3

I am reading a slide which says GLM are neural networks. https://owars.info/mario/2020_Wuthrich.pdf

The authors showed that if you have an exponential function as the activation function of a very simple 1-layer neural network, then it corresponds to Poisson regression, which is a type of GLM.

My question is: for the general GLM, what should be the corresponding activation function if the GLM were represented as a neural network?

Fraïssé
  • 1,540
  • 2
    the key is to have only one layer; different activations would correspond to different "link functions" in GLM parlance; there is no single activation function which makes a neural net into a GLM. – John Madden Oct 04 '23 at 19:55
  • 1
    It is worth noting that a $\log$ link is not synonymous with Poisson regression.

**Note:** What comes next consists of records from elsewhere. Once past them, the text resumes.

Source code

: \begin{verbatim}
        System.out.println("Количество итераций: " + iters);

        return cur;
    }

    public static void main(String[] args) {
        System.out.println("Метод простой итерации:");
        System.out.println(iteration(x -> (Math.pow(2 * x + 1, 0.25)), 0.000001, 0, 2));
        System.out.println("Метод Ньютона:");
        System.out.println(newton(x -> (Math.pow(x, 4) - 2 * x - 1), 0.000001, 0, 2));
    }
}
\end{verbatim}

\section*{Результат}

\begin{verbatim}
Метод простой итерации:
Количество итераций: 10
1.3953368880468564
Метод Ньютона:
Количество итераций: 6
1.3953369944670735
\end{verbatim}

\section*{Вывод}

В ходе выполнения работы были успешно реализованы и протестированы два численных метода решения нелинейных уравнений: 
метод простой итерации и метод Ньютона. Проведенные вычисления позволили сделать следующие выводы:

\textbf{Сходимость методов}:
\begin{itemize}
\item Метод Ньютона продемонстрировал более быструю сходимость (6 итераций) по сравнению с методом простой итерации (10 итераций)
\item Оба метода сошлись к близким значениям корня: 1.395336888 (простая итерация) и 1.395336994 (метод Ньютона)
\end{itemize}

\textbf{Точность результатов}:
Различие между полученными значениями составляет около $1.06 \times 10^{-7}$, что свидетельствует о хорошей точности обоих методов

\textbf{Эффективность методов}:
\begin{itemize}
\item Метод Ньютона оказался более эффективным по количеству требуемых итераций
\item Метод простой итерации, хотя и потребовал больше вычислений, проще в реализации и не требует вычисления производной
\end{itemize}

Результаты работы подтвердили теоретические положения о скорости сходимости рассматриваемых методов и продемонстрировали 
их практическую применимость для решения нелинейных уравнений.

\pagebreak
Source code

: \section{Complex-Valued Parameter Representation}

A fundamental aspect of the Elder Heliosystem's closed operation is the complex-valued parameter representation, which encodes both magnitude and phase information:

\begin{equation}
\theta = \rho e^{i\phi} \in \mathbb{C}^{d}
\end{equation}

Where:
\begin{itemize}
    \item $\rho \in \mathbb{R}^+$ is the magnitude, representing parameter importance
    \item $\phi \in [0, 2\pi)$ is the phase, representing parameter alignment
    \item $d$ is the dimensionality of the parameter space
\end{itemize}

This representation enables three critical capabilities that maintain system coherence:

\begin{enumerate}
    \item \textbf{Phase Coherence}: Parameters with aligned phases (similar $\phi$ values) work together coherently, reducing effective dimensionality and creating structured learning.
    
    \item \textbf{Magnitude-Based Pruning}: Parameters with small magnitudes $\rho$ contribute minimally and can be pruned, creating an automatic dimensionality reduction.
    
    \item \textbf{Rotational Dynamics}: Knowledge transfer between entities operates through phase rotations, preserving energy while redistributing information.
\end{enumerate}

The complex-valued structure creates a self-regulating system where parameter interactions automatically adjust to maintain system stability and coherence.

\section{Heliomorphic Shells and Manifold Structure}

A $\log$ link could be used for other likelihoods, such as gamma or negative binomial (even Gaussian is theoretically possible). Thus, the claim that an exponential activation function (inverse of a logarithmic link function) corresponds to Poisson regression is not correct. // I once posted a possible related question on AI.SE. – Dave Oct 05 '23 at 13:13
  • 1
    It is the combination of corresponding loss, inverse link activation and 0 hidden layer architecture that mimics a GLM via gradient descent. Exactly how it is written in Mario's notes, btw. – Michael M Oct 05 '23 at 14:28

2 Answers2

7

My question is: for the general GLM, what should be the corresponding activation function if the GLM were represented as a neural network?

If you have a model for the expectation of the form:

$$\mu = g^{-1}(X\beta)$$

In GLM jargon, $X\beta=\eta$ is the linear prediction, and $g$ is the link function.

Then it can be equally stated as a neural network with a single layer and $g^{-1}$ as the activation function.

Note, however, as @Sycorax and @Dave mentioned, a linear predictor and a link function do not a GLM make. A GLM also has another component: an assumption on the conditional expectation of the response variable. In GLMs, we assume the response is distributed, conditional on the predictors, according to a particular distribution from the exponential family. Different choices entail different likelihoods.

Firebug
  • 19,076
  • 6
  • 77
  • 139
5

An activation function alone does not make a neural network into a GLM. There are three defining features of a GLM:

  1. The loss function. A GLM maximizes the likelihood of a probability model, so to make a NN into a GLM, we need to optimize the same function.
  2. No hidden layers. A GLM is a linear model, so our NN must also be a linear model.
  3. The link function. GLMs use a link function to relate the linear predictor to the likelihood, and we need the NN to match that.

Here's an example of how to put these facts together to make a logistic regression NN. Is logistic regression a specific case of a neural network?

And a general recipe for getting losses that correspond to exponential family losses, such as those used in GLMs How to construct a cross-entropy loss for general regression targets?

But no particular regression model is a "general GLM," so there is no neural network that corresponds to a "general GLM."

Sycorax
  • 90,934